#### [WORK TASK]
A single number is needed: how many lines of the data below contain "janusminer".

Excerpts from a dataset:

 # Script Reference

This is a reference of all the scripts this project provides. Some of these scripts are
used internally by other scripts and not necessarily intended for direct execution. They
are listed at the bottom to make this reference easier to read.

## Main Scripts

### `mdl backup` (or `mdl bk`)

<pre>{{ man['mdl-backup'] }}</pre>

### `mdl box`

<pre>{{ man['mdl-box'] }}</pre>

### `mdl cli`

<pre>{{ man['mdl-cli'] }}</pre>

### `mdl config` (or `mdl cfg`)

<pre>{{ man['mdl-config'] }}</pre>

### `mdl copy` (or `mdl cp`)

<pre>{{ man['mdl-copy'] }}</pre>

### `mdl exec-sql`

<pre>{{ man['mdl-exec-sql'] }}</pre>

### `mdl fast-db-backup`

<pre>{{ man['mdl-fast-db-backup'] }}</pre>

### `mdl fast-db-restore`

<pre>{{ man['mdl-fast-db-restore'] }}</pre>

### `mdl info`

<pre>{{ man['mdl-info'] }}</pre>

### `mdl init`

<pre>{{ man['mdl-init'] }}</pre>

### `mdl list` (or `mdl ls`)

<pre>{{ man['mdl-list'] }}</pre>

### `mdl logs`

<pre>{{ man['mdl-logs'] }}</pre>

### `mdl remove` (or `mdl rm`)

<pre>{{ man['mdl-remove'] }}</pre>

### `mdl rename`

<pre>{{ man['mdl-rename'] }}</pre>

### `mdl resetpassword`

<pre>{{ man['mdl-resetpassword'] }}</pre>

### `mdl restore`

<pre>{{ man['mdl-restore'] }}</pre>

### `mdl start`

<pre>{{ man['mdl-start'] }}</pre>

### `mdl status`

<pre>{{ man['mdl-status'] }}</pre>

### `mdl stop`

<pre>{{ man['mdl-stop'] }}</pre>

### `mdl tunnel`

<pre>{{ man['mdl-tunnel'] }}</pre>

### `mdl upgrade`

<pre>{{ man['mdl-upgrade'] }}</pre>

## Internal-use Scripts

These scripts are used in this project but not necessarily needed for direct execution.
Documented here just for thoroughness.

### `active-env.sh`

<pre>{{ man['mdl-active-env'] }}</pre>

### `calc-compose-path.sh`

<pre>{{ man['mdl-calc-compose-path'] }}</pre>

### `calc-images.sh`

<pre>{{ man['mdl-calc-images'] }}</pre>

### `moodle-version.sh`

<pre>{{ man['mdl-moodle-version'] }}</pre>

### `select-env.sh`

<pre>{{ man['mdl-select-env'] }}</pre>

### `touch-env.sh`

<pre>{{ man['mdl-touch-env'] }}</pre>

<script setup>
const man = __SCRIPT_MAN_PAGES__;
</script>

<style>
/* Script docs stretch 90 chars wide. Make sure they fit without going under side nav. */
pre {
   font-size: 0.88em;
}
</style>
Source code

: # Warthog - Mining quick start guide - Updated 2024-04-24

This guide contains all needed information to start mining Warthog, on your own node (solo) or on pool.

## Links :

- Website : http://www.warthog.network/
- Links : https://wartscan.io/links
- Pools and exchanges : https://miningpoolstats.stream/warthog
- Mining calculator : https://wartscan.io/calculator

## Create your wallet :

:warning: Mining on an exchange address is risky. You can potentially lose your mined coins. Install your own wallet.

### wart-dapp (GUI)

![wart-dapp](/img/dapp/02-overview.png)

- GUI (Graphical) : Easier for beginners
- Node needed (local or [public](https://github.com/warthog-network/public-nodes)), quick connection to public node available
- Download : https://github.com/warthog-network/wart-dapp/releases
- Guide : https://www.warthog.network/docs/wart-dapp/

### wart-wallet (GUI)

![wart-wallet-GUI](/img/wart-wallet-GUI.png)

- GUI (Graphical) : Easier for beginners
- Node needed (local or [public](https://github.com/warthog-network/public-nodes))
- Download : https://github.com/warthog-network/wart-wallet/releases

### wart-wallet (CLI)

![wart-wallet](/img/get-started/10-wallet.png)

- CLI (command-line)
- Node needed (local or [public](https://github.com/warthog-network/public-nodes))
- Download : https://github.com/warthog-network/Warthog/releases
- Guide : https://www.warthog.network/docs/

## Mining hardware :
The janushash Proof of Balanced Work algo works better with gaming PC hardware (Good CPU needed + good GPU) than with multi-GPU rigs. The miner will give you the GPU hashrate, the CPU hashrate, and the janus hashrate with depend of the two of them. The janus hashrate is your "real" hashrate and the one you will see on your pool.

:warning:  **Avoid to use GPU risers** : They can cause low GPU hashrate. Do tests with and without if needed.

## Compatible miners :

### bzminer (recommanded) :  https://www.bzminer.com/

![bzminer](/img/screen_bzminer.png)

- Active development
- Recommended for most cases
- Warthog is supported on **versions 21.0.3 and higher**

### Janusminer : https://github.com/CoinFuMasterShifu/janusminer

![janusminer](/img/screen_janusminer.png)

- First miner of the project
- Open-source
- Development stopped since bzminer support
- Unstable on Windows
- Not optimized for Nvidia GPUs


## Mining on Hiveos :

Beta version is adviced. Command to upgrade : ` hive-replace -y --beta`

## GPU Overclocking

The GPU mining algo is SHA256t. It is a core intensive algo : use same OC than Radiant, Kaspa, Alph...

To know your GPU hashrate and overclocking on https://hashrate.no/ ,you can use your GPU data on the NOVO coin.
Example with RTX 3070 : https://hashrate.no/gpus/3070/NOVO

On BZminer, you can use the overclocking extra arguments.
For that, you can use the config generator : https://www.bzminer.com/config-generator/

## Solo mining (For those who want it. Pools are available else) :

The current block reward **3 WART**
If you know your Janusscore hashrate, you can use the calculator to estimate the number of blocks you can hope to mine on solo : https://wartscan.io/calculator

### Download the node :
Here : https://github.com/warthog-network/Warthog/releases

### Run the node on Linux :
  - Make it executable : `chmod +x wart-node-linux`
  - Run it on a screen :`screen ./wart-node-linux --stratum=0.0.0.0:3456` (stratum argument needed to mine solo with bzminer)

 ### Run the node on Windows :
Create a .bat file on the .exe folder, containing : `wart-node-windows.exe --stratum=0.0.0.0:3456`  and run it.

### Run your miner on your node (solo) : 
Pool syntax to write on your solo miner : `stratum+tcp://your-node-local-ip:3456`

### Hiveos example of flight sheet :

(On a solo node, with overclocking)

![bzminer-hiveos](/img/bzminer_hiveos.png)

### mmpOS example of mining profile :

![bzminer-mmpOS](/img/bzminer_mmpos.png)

#### [SOLUTION BELOW]
2